● **ACTIVITY**:
Set out each line from the following listing that includes the word "where".

● **EXTRACTED MATERIAL**:
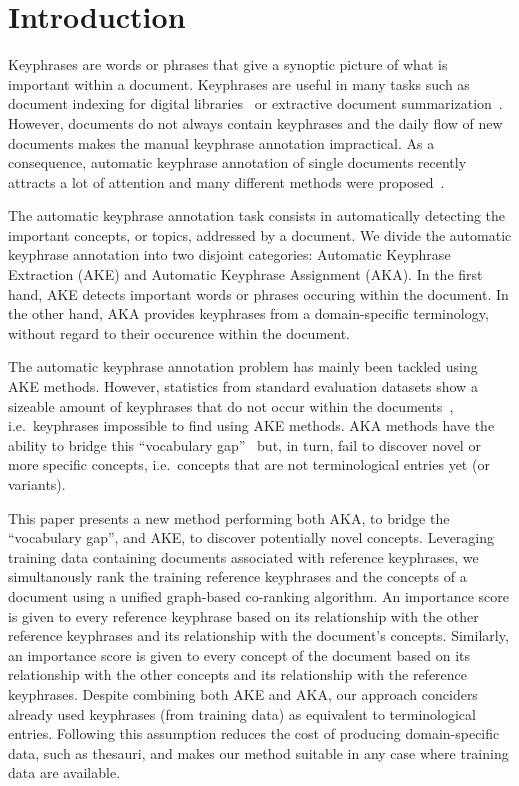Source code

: \section{Introduction}
\label{sec: introduction}
  Keyphrases are words or phrases that give a synoptic picture of what is
  important within a document. Keyphrases are useful in many tasks such as
  document indexing for digital
  libraries~\cite{gutwin1999keyphrasesfordigitallibraries} or extractive
  document summarization~\cite{litvak2008graphbased}. However, documents do not
  always contain keyphrases and the daily flow of new documents makes the manual
  keyphrase annotation impractical. As a consequence, automatic keyphrase
  annotation of single documents recently attracts a lot of attention and many
  different methods were proposed~\cite{hasan2014state_of_the_art}.

  The automatic keyphrase annotation task consists in automatically detecting
  the important concepts, or topics, addressed by a document. We divide the
  automatic keyphrase annotation into two disjoint categories: Automatic
  Keyphrase Extraction (AKE) and Automatic Keyphrase Assignment (AKA). In the
  first hand, AKE detects important words or phrases occuring within the
  document. In the other hand, AKA provides keyphrases from a domain-specific
  terminology, without regard to their occurence within the document.

  The automatic keyphrase annotation problem has mainly been tackled using AKE
  methods. However, statistics from standard evaluation datasets show a sizeable
  amount of keyphrases that do not occur within the
  documents~\cite{bougouin2013topicrank}, i.e.~keyphrases impossible to find
  using AKE methods. AKA methods have the ability to bridge this ``vocabulary
  gap''~\cite{liu2011vocabularygap} but, in turn, fail to discover novel or more
  specific concepts, i.e.~concepts that are not terminological entries yet (or
  variants).

  This paper presents a new method performing both AKA, to bridge the
  ``vocabulary gap'', and AKE, to discover potentially novel concepts.
  Leveraging training data containing documents associated with reference
  keyphrases, we simultanously rank the training reference keyphrases and the
  concepts of a document using a unified graph-based co-ranking algorithm. An
  importance score is given to every reference keyphrase based on its
  relationship with the other reference keyphrases and its relationship with the
  document's concepts. Similarly, an importance score is given to every concept
  of the document based on its relationship with the other concepts and its
  relationship with the reference keyphrases. Despite combining both AKE and
  AKA, our approach conciders already used keyphrases (from training data) as
  equivalent to terminological entries. Following this assumption reduces the
  cost of producing domain-specific data, such as thesauri, and makes our method
  suitable in any case where training data are available.

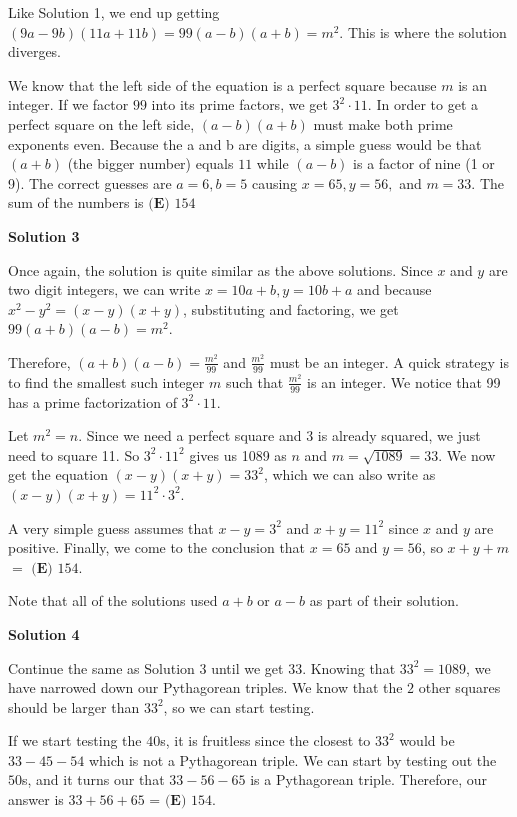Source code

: \begin{enumerate}
 Like Solution 1, we end up getting $(9a - 9b)(11a + 11b) = 99(a-b)(a+b) = m^2$.  This is where the solution diverges.  

 We know that the left side of the equation is a perfect square because $m$ is an integer.  If we factor $99$ into its prime factors, we get $3^2\cdot 11$.  In order to get a perfect square on the left side, $(a-b)(a+b)$ must make both prime exponents even.  Because the a and b are digits, a simple guess would be that $(a+b)$ (the bigger number) equals $11$ while $(a-b)$ is a factor of nine (1 or 9).  The correct guesses are $a = 6, b = 5$ causing $x = 65, y = 56,$ and $m = 33$.  The sum of the numbers is $\boxed{\textbf{(E) }154}$




\textbf{Solution 3}

Once again, the solution is quite similar as the above solutions. Since $x$ and $y$ are two digit integers, we can write $x = 10a+b, y = 10b+a$ and because $x^2 - y^2 = (x-y)(x+y)$, substituting and factoring, we get $99(a+b)(a-b) = m^2$. 

 Therefore, $(a+b)(a-b) = \frac{m^2}{99}$ and $\frac{m^2}{99}$ must be an integer. A quick strategy is to find the smallest such integer $m$ such that $\frac{m^2}{99}$ is an integer. We notice that 99 has a prime factorization of $3^2 \cdot 11.$

 Let $m^2 = n.$ Since we need a perfect square and 3 is already squared, we just need to square 11. So $3^2 \cdot 11^2$ gives us 1089 as $n$ and $m = \sqrt{1089} = 33.$ We now get the equation $(x-y)(x+y) = 33^2$, which we can also write as     $(x-y)(x+y) = 11^2 \cdot 3^2$.

 A very simple guess assumes that $x-y=3^2$ and $x+y=11^2$ since $x$ and $y$ are positive. Finally, we come to the conclusion that $x=65$ and $y=56$, so $x+y+m$ $=$ $\boxed{\textbf{(E) }154}$.

 Note that all of the solutions used $a+b$ or $a-b$ as part of their solution.

 



\textbf{Solution 4}

Continue the same as Solution $3$ until we get $33$. Knowing that $33^2 = 1089$, we have narrowed down our Pythagorean triples. We know that the $2$ other squares should be larger than $33^2$, so we can start testing. 

 If we start testing the $40$s, it is fruitless since the closest to $33^2$ would be $33 - 45 - 54$ which is not a Pythagorean triple. We can start by testing out the $50$s, and it turns our that $33 - 56 - 65$ is a Pythagorean triple. Therefore, our answer is $33+56+65$ = $\boxed{\textbf{(E) }154}$.


\end{enumerate}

● **WRITTEN RESPONSE**:
  suitable in any case where training data are available.
 Like Solution 1, we end up getting $(9a - 9b)(11a + 11b) = 99(a-b)(a+b) = m^2$.  This is where the solution diverges.  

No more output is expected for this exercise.